В общем. Россия была вполне узнаваема. Прошу любить и жаловать. Дурацкий праздник восьмое марта, придуманный Розой-Кларой Люксембург-Цеткин, прижился в народе за семьдесят лет советской власти. День неприкрытого ухаживанья за женщинами. Велемир Хлебников возгласил, что грядут времена коровьих и конских свобод. Так почему бы и не поздравить корову с восьмым мартом, если впереди у нас скотская эмансипация. Новенькое солнышко, только что возвращенное похитителем крокодилом, щедро сияло. Снег был синий, как у Юона на картине.
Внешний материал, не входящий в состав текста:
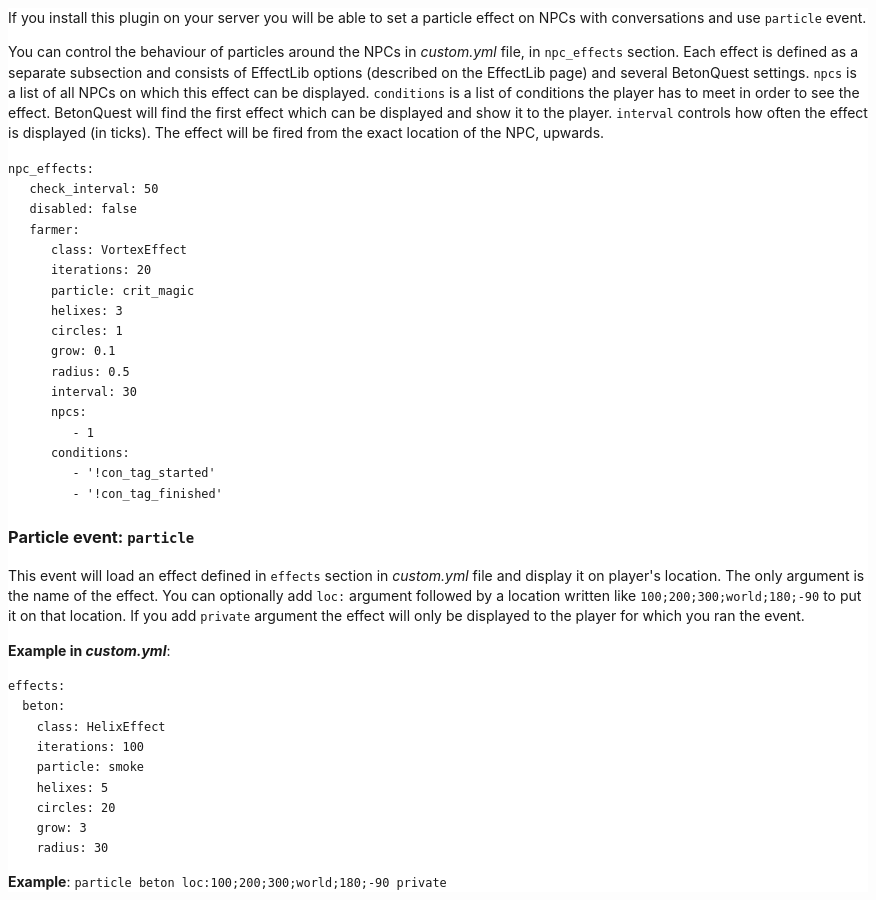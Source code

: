 If you install this plugin on your server you will be able to set a particle effect on NPCs with conversations and use `particle` event.

You can control the behaviour of particles around the NPCs in _custom.yml_ file, in `npc_effects` section. Each effect is defined as a separate subsection and consists of EffectLib options (described on the EffectLib page) and several BetonQuest settings. `npcs` is a list of all NPCs on which this effect can be displayed. `conditions` is a list of conditions the player has to meet in order to see the effect. BetonQuest will find the first effect which can be displayed and show it to the player. `interval` controls how often the effect is displayed (in ticks). The effect will be fired from the exact location of the NPC, upwards.

```
npc_effects:
   check_interval: 50
   disabled: false
   farmer:
      class: VortexEffect
      iterations: 20
      particle: crit_magic
      helixes: 3
      circles: 1
      grow: 0.1
      radius: 0.5
      interval: 30
      npcs:
         - 1
      conditions:
         - '!con_tag_started'
         - '!con_tag_finished'
```

### Particle event: `particle`

This event will load an effect defined in `effects` section in
_custom.yml_ file and display it on player's location. The only argument
is the name of the effect. You can optionally add `loc:` argument
followed by a location written like `100;200;300;world;180;-90` to put
it on that location. If you add `private` argument the effect will only
be displayed to the player for which you ran the event.

**Example in _custom.yml_**:

    effects:
      beton:
        class: HelixEffect
        iterations: 100
        particle: smoke
        helixes: 5
        circles: 20
        grow: 3
        radius: 30

**Example**: `particle beton loc:100;200;300;world;180;-90 private`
Лиза с Соней так вместе и поступили в РГГУ (российский гуманитарный университет), бывшее здание ВПШ (высшей партийной школы) возле Новослободской. От ВПШ там осталась строгая пропускная система. Одно время РГУ финансировал Ходорковский. и у преподавателей была высокая зарплата. О Ходорковском до сих пор говорят с придыханьем, хотя нефтяники (их-то я хорошо знаю) откровенно называют его убийцей. Что Татьяне пропускные автоматы? по большей части она бестелесна. Вот и ее девочки. Сидят на лекции по английской литературе. Вертят из бумаги таких птичек, которых можно дергать за хвост, и они машут крыльями.
Будь Татьяна сейчас жива, она бы еле таскалась. Но, обитательница рая, она легко вылетела вслед за девочками после лекции, которая тут же в ее нереальном времени окончилась. Увидала. как сели в маленький красный автомобиль и поехали в ее, Татьянину двухкомнатную квартиру на Ломоносовский. Девочки по-современному жили отдельно от родителей. Вот и Татьянины хоромы. Как здесь всё изменилось. Ясень перерос шестой этаж. Обтаявший снег на балконе покрыт семенами-висюльками. Девочки что-то нехитрое стряпают. Пришли бойфренды. Они учатся и работают. Зовут соответственно Алексей Лизин и Василий Сонин. За просто так денег давно не платят. Работа, по Татьяниным представлениям, адская – в метрострое. Учатся на подрывников. Окончили филфак МГУ. Татьяна оплакивает их жизнь. Зримые слезы из незримых глаз капают на стол. Все четверо смотрят на потолок. Вроде не течет - не последний этаж. Хорошо, что у девчонок есть квартира. Это уже кое-что. О свадьбах речь нейдет. Какие к черту свадьбы.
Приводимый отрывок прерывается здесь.